Roommates

Am I Ready For a Roommate?

Many of us lived with a sibling at some point in our lives so living with a roommate should be a piece of cake, right?  Well, maybe but there are some big differences in living with someone who isn’t a member of your family.  Your habits, behaviors, cleanliness, boundaries, styles of communication and expectations may not line up perfectly with your roommate but that doesn’t mean you can’t have a successful living experience.

Before moving into the residence halls, ask yourself:

  • Am I willing to work on improving some of my own bad habits (not picking up after myself, leaving food out, ?
  • Am I prepared to take on tasks I wasn’t responsible for at home (washing dishes, sweeping/vacuuming, trash disposal, cleaning the bathroom)?
  • Will I be respectful of my roommate’s personal belongings?
  • Can I adjust my preferences out of respect for my roommate and other residents (keeping my music lower than normal, not monopolizing the tv, wearing headphones when necessary)
  • Am I open to asking my roommate questions about their background and being asked questions about my background?
  • Will I work to communicate with my roommate when something is bothering me about our living arrangement?

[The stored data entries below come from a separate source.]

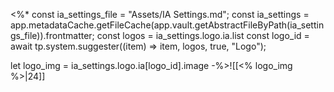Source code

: <%*
const ia_settings_file = "Assets/IA Settings.md";
const ia_settings = app.metadataCache.getFileCache(app.vault.getAbstractFileByPath(ia_settings_file)).frontmatter;
const logos = ia_settings.logo.ia.list
const logo_id = await tp.system.suggester((item) => item, logos, true, "Logo");

let logo_img = ia_settings.logo.ia[logo_id].image
-%>![[<% logo_img %>|24]]
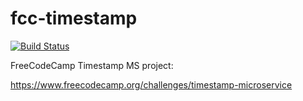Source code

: # fcc-timestamp

[![Build Status](https://semaphoreci.com/api/v1/thejaywhy/fcc-timestamp/branches/master/badge.svg)](https://semaphoreci.com/thejaywhy/fcc-timestamp)

FreeCodeCamp Timestamp MS project:

https://www.freecodecamp.org/challenges/timestamp-microservice
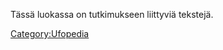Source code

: Tässä luokassa on tutkimukseen liittyviä tekstejä.

[Category:Ufopedia](Category:Ufopedia "wikilink")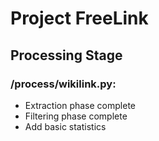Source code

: # Project FreeLink

## Processing Stage
### /process/wikilink.py:
* Extraction phase complete
* Filtering phase complete
* Add basic statistics
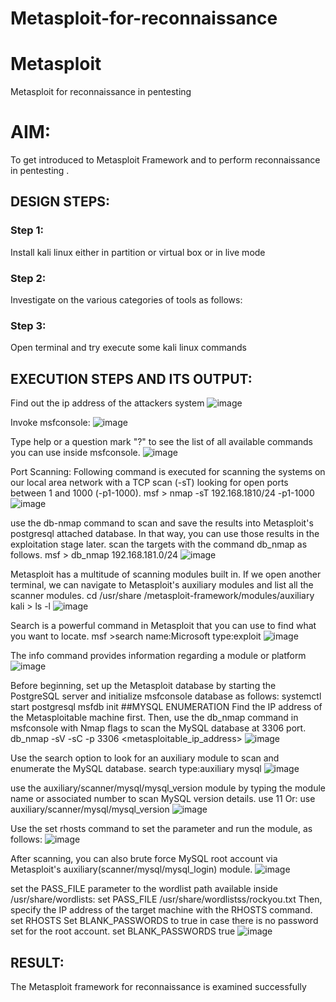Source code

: # Metasploit-for-reconnaissance
# Metasploit
Metasploit for reconnaissance in pentesting

# AIM:

To get introduced to Metasploit Framework and to  perform reconnaissance  in pentesting .

## DESIGN STEPS:

### Step 1:

Install kali linux either in partition or virtual box or in live mode

### Step 2:

Investigate on the various categories of tools as follows:

### Step 3:

Open terminal and try execute some kali linux commands

## EXECUTION STEPS AND ITS OUTPUT:
Find out the ip address of the attackers system
![image](https://github.com/Naadira/Metasploit-for-reconnaissance/assets/128135126/ede62393-559b-4af8-8713-49c30eedd356)

Invoke msfconsole:
![image](https://github.com/Naadira/Metasploit-for-reconnaissance/assets/128135126/0a4a11eb-e357-4e61-af68-cf596f15c278)

Type help or a question mark "?" to see the list of all available commands you can use inside msfconsole.
![image](https://github.com/Naadira/Metasploit-for-reconnaissance/assets/128135126/f164aa64-01f3-4ae8-bb09-13c0f211f69e)

Port Scanning: Following command is executed for scanning the systems on our local area network with a TCP scan (-sT) looking for open ports between 1 and 1000 (-p1-1000). msf > nmap -sT 192.168.1810/24 -p1-1000
![image](https://github.com/Naadira/Metasploit-for-reconnaissance/assets/128135126/75f1ae7f-bc7f-4692-804c-3e2b2a91417a)

use the db-nmap command to scan and save the results into Metasploit's postgresql attached database. In that way, you can use those results in the exploitation stage later. scan the targets with the command db_nmap as follows. msf > db_nmap 192.168.181.0/24
![image](https://github.com/Naadira/Metasploit-for-reconnaissance/assets/128135126/c5819eab-c0ff-4d52-a022-97b081e29705)

Metasploit has a multitude of scanning modules built in. If we open another terminal, we can navigate to Metasploit's auxiliary modules and list all the scanner modules. cd /usr/share /metasploit-framework/modules/auxiliary kali > ls -l
![image](https://github.com/Naadira/Metasploit-for-reconnaissance/assets/128135126/b09cd44e-043a-4466-a535-215565cb09ff)

Search is a powerful command in Metasploit that you can use to find what you want to locate. msf >search name:Microsoft type:exploit
![image](https://github.com/Naadira/Metasploit-for-reconnaissance/assets/128135126/70281cb0-5790-42f5-9345-401218bb172f)

The info command provides information regarding a module or platform 
![image](https://github.com/Naadira/Metasploit-for-reconnaissance/assets/128135126/69a73bf5-195b-4277-a5bc-a77d64e18405)

Before beginning, set up the Metasploit database by starting the PostgreSQL server and initialize msfconsole database as follows: systemctl start postgresql msfdb init ##MYSQL ENUMERATION Find the IP address of the Metasploitable machine first. Then, use the db_nmap command in msfconsole with Nmap flags to scan the MySQL database at 3306 port. db_nmap -sV -sC -p 3306 <metasploitable_ip_address>
![image](https://github.com/Naadira/Metasploit-for-reconnaissance/assets/128135126/79a7bab7-1f4d-4201-9d26-8eef8c3a073f)

Use the search option to look for an auxiliary module to scan and enumerate the MySQL database. search type:auxiliary mysql
![image](https://github.com/Naadira/Metasploit-for-reconnaissance/assets/128135126/006bf2d8-7845-4f42-84fb-aaf181d4387a)

use the auxiliary/scanner/mysql/mysql_version module by typing the module name or associated number to scan MySQL version details. use 11 Or: use auxiliary/scanner/mysql/mysql_version
![image](https://github.com/Naadira/Metasploit-for-reconnaissance/assets/128135126/0f5c8297-863c-460e-9955-9a83fe07ce63)

Use the set rhosts command to set the parameter and run the module, as follows:
![image](https://github.com/Naadira/Metasploit-for-reconnaissance/assets/128135126/53f9c707-8efd-42f2-99ce-223c35a0ed4e)

After scanning, you can also brute force MySQL root account via Metasploit's auxiliary(scanner/mysql/mysql_login) module.
![image](https://github.com/Naadira/Metasploit-for-reconnaissance/assets/128135126/f65dc414-c3de-4c4c-8b01-40688bd2423a)

set the PASS_FILE parameter to the wordlist path available inside /usr/share/wordlists: set PASS_FILE /usr/share/wordlistss/rockyou.txt Then, specify the IP address of the target machine with the RHOSTS command. set RHOSTS Set BLANK_PASSWORDS to true in case there is no password set for the root account. set BLANK_PASSWORDS true
![image](https://github.com/Naadira/Metasploit-for-reconnaissance/assets/128135126/08031caf-64cb-4d19-9588-133858ac919a)

## RESULT:
The Metasploit framework for reconnaissance is  examined successfully
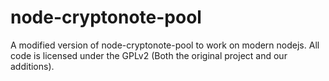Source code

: node-cryptonote-pool
====================

A modified version of node-cryptonote-pool to work on modern nodejs.
All code is licensed under the GPLv2 (Both the original project and our additions).
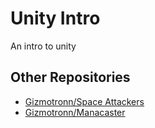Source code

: # Unity Intro
 An intro to unity



## Other Repositories

* [Gizmotronn/Space Attackers](https://github.com/gizmotronn/space-attackers)
* [Gizmotronn/Manacaster](https://github.com/gizmotronn/manacaster)

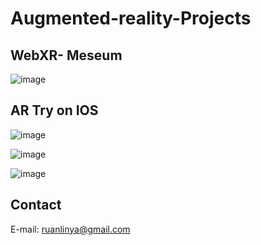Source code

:# Augmented-reality-Projects

## WebXR- Meseum

![image](https://github.com/RuanLinya/Augmented-reality-Projects/assets/133128176/19bb14d7-6719-4b5a-820f-4c367b6d9478)


## AR Try on IOS

![image](https://github.com/RuanLinya/Augmented-reality-Projects/assets/133128176/c5e9c41a-dbd1-4f81-9a47-ea7777fcd3bb)


![image](https://github.com/RuanLinya/Augmented-reality-Projects/assets/133128176/3fb92d15-8014-4a05-a6bf-13056398947a)


![image](https://github.com/RuanLinya/Augmented-reality-Projects/assets/133128176/a6fbba8b-2376-4951-847b-76722675cdc6)


## Contact
E-mail: ruanlinya@gmail.com




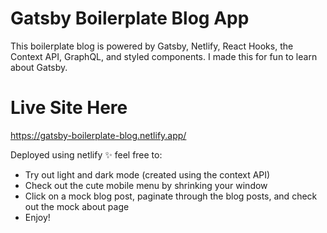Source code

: # Gatsby Boilerplate Blog App 
This boilerplate blog is powered by Gatsby, Netlify, React Hooks, the Context API, GraphQL, and styled components.  I made this for fun to learn about Gatsby.

# Live Site Here
https://gatsby-boilerplate-blog.netlify.app/

Deployed using netlify ✨ feel free to:
- Try out light and dark mode (created using the context API)
- Check out the cute mobile menu by shrinking your window
- Click on a mock blog post, paginate through the blog posts, and check out the mock about page
- Enjoy!
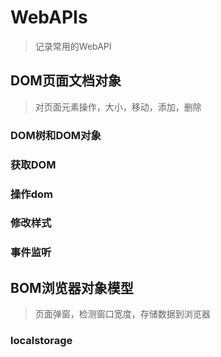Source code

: # WebAPIs

> 记录常用的WebAPI

## DOM页面文档对象

> 对页面元素操作，大小，移动，添加，删除

### DOM树和DOM对象

### 获取DOM

### 操作dom

### 修改样式

### 事件监听

## BOM浏览器对象模型

> 页面弹窗，检测窗口宽度，存储数据到浏览器

### localstorage


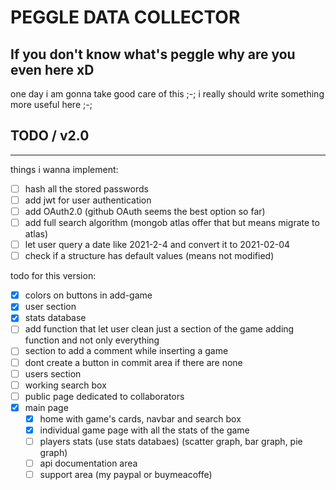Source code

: # PEGGLE DATA COLLECTOR

## If you don't know what's peggle why are you even here xD

one day i am gonna take good care of this ;-;
i really should write something more useful here ;-;

## TODO / v2.0

---

things i wanna implement:

- [ ] hash all the stored passwords
- [ ] add jwt for user authentication
- [ ] add OAuth2.0 (github OAuth seems the best option so far)
- [ ] add full search algorithm (mongob atlas offer that but means migrate to atlas)
- [ ] let user query a date like 2021-2-4 and convert it to 2021-02-04
- [ ] check if a structure has default values (means not modified)

todo for this version:

- [x] colors on buttons in add-game
- [x] user section
- [x] stats database
- [ ] add function that let user clean just a section of the game adding function and not only everything
- [ ] section to add a comment while inserting a game
- [ ] dont create a button in commit area if there are none
- [ ] users section
- [ ] working search box
- [ ] public page dedicated to collaborators
- [x] main page
  - [x] home with game's cards, navbar and search box
  - [x] individual game page with all the stats of the game
  - [ ] players stats (use stats databaes) (scatter graph, bar graph, pie graph)
  - [ ] api documentation area
  - [ ] support area (my paypal or buymeacoffe)
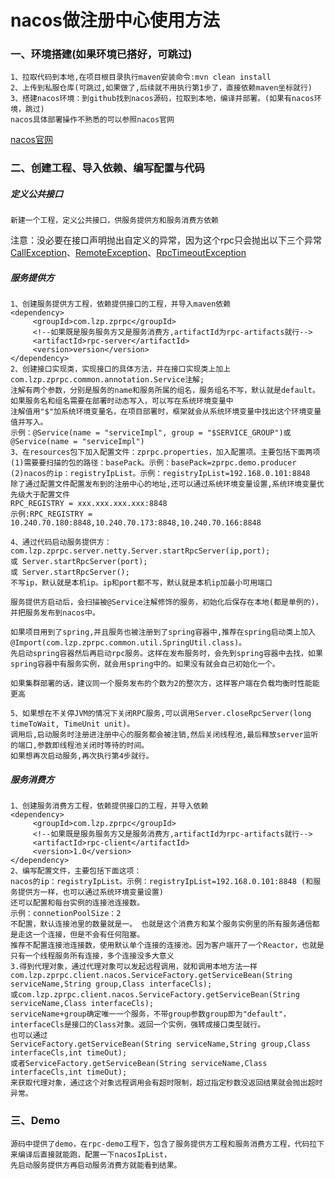 # nacos做注册中心使用方法

                
### 一、环境搭建(如果环境已搭好，可跳过)
    1、拉取代码到本地,在项目根目录执行maven安装命令:mvn clean install
    2、上传到私服仓库(可跳过,如果做了,后续就不用执行第1步了，直接依赖maven坐标就行)
    3、搭建nacos环境：到github找到nacos源码，拉取到本地，编译并部署。(如果有nacos环境，跳过)
    nacos具体部署操作不熟悉的可以参照nacos官网 
   [nacos官网](https://nacos.io/zh-cn/docs/quick-start.html)
### 二、创建工程、导入依赖、编写配置与代码
##### 定义公共接口
    新建一个工程，定义公共接口，供服务提供方和服务消费方依赖    
注意：没必要在接口声明抛出自定义的异常，因为这个rpc只会抛出以下三个异常[CallException](https://github.com/65487123/zprpc/blob/master/rpc-common/src/main/java/com/lzp/zprpc/common/exception/CallException.java)、[RemoteException](https://github.com/65487123/zprpc/blob/master/rpc-common/src/main/java/com/lzp/zprpc/common/exception/RemoteException.java)、[RpcTimeoutException](https://github.com/65487123/zprpc/blob/master/rpc-common/src/main/java/com/lzp/zprpc/common/exception/RpcTimeoutException.java)    

##### 服务提供方
    1、创建服务提供方工程，依赖提供接口的工程，并导入maven依赖
    <dependency>
         <groupId>com.lzp.zprpc</groupId>
         <!--如果既是服务服务方又是服务消费方,artifactId为rpc-artifacts就行-->
         <artifactId>rpc-server</artifactId>
         <version>version</version>
    </dependency>
    2、创建接口实现类，实现接口的具体方法，并在接口实现类上加上com.lzp.zprpc.common.annotation.Service注解;
    注解有两个参数，分别是服务的name和服务所属的组名，服务组名不写，默认就是default。如果服务名和组名需要在部署时动态写入，可以写在系统环境变量中
    注解值用"$"加系统环境变量名，在项目部署时，框架就会从系统环境变量中找出这个环境变量值并写入。
    示例：@Service(name = "serviceImpl", group = "$SERVICE_GROUP")或@Service(name = "serviceImpl")
    3、在resources包下加入配置文件：zprpc.properties，加入配置项。主要包括下面两项
    (1)需要要扫描的包的路径：basePack。示例：basePack=zprpc.demo.producer
    (2)nacos的ip：registryIpList。示例：registryIpList=192.168.0.101:8848
    除了通过配置文件配置发布到的注册中心的地址,还可以通过系统环境变量设置,系统环境变量优先级大于配置文件
    RPC_REGISTRY = xxx.xxx.xxx.xxx:8848
    示例:RPC_REGISTRY = 10.240.70.180:8848,10.240.70.173:8848,10.240.70.166:8848

    4、通过代码启动服务提供方：
    com.lzp.zprpc.server.netty.Server.startRpcServer(ip,port);
    或 Server.startRpcServer(port);
    或 Server.startRpcServer();
    不写ip，默认就是本机ip。ip和port都不写，默认就是本机ip加最小可用端口
    
    服务提供方启动后，会扫描被@Service注解修饰的服务，初始化后保存在本地(都是单例的)，并把服务发布到nacos中。
 
    如果项目用到了spring,并且服务也被注册到了spring容器中,推荐在spring启动类上加入@Import(com.lzp.zprpc.common.util.SpringUtil.class)。
    先启动spring容器然后再启动rpc服务。这样在发布服务时，会先到spring容器中去找，如果spring容器中有服务实例，就会用spring中的。如果没有就会自己初始化一个。
   
    如果集群部署的话，建议同一个服务发布的个数为2的整次方，这样客户端在负载均衡时性能能更高
    
    5、如果想在不关停JVM的情况下关闭RPC服务,可以调用Server.closeRpcServer(long timeToWait, TimeUnit unit)。
    调用后,启动服务时注册进注册中心的服务都会被注销,然后关闭线程池,最后释放server监听的端口,参数即线程池关闭时等待的时间。  
    如果想再次启动服务,再次执行第4步就行。
##### 服务消费方   
    1、创建服务消费方工程，依赖提供接口的工程，并导入依赖
    <dependency>
         <groupId>com.lzp.zprpc</groupId>
         <!--如果既是服务服务方又是服务消费方,artifactId为rpc-artifacts就行-->
         <artifactId>rpc-client</artifactId>
         <version>1.0</version>
    </dependency>
    2、编写配置文件，主要包括下面这项：
    nacos的ip：registryIpList。示例：registryIpList=192.168.0.101:8848 (和服务提供方一样，也可以通过系统环境变量设置)
    还可以配置和每台实例的连接池连接数。
    示例：connetionPoolSize：2
    不配置，默认连接池里的数量就是一。 也就是这个消费方和某个服务实例里的所有服务通信都是走这一个连接，但是不会有任何阻塞。
    推荐不配置连接池连接数，使用默认单个连接的连接池。因为客户端开了一个Reactor，也就是只有一个线程服务所有连接，多个连接没多大意义
    3.得到代理对象，通过代理对象可以发起远程调用，就和调用本地方法一样
    com.lzp.zprpc.client.nacos.ServiceFactory.getServiceBean(String serviceName,String group,Class interfaceCls);
    或com.lzp.zprpc.client.nacos.ServiceFactory.getServiceBean(String serviceName,Class interfaceCls);
    serviceName+group确定唯一一个服务，不带group参数group即为"default"，interfaceCls是接口的Class对象。返回一个实例，强转成接口类型就行。
    也可以通过
    ServiceFactory.getServiceBean(String serviceName,String group,Class interfaceCls,int timeOut);
    或者ServiceFactory.getServiceBean(String serviceName,Class interfaceCls,int timeOut);
    来获取代理对象，通过这个对象远程调用会有超时限制，超过指定秒数没返回结果就会抛出超时异常。
   
 ### 三、Demo 
    源码中提供了demo，在rpc-demo工程下，包含了服务提供方工程和服务消费方工程，代码拉下来编译后直接就能跑，配置一下nacosIpList，
    先启动服务提供方再启动服务消费方就能看到结果。


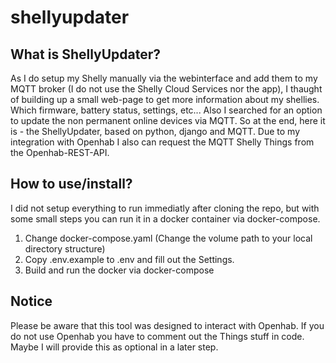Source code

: # shellyupdater

## What is ShellyUpdater?

As I do setup my Shelly manually via the webinterface and add them to my MQTT broker (I do not use the Shelly Cloud Services nor the app), I thaught of building up a small web-page to get more information about my shellies. Which firmware, battery status, settings, etc...
Also I searched for an option to update the non permanent online devices via MQTT. So at the end, here it is - the ShellyUpdater, based on python, django and MQTT.
Due to my integration with Openhab I also can request the MQTT Shelly Things from the Openhab-REST-API.

## How to use/install?

I did not setup everything to run immediatly after cloning the repo, but with some small steps you can run it in a docker container via docker-compose.

1. Change docker-compose.yaml (Change the volume path to your local directory structure)
2. Copy .env.example to .env and fill out the Settings.
3. Build and run the docker via docker-compose

## Notice

Please be aware that this tool was designed to interact with Openhab. If you do not use Openhab you have to comment out the Things stuff in code. Maybe I will provide this as optional in a later step.


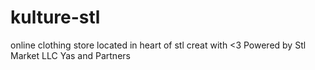 # kulture-stl
online clothing store located in heart of stl 
creat with <3
Powered by Stl Market LLC 
Yas and Partners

Roommates Need to Talk to Each Other…

Your roommate can help define your college experience.  Whether it’s an old friend or someone you’ve never met, having a roommate will give you the chance to learn something new about yourself and about other people.

Have you ever tried to imagine what your college roommate will be like? We would all like to think that we would become best friends with our roommate. The fact is, however, that the two of you may be very different and it may take lots of work to develop a good relationship.

Often it is hard to talk about differences when you and your roommate are first trying to get to know each other. If you intend to live together happily, you need to realize and resolve your personal differences early in the relationship.

The first step is to begin talking about the things you value and about your lifestyles, so that you can find out where your differences exist. An easy way to discover more about your roommate is to talk about your background.  Here are some topics to get you started:

  • What I would like to tell you about my family…
  • My birthday is…
  • My friends back home are…
  • I describe my neighborhood and the people who live there as…
  • The reasons I came to Spalding are…
  • What I was most involved in (high school & community activities)…
  • The funniest thing that ever happened to me…
  • What I’ll miss most being away from home…

If you’re prepared to make some of these compromises, keep the lines of communication open and recognize how you can improve as a roommate, then you should be able to have a successful and fun time living in the residence halls.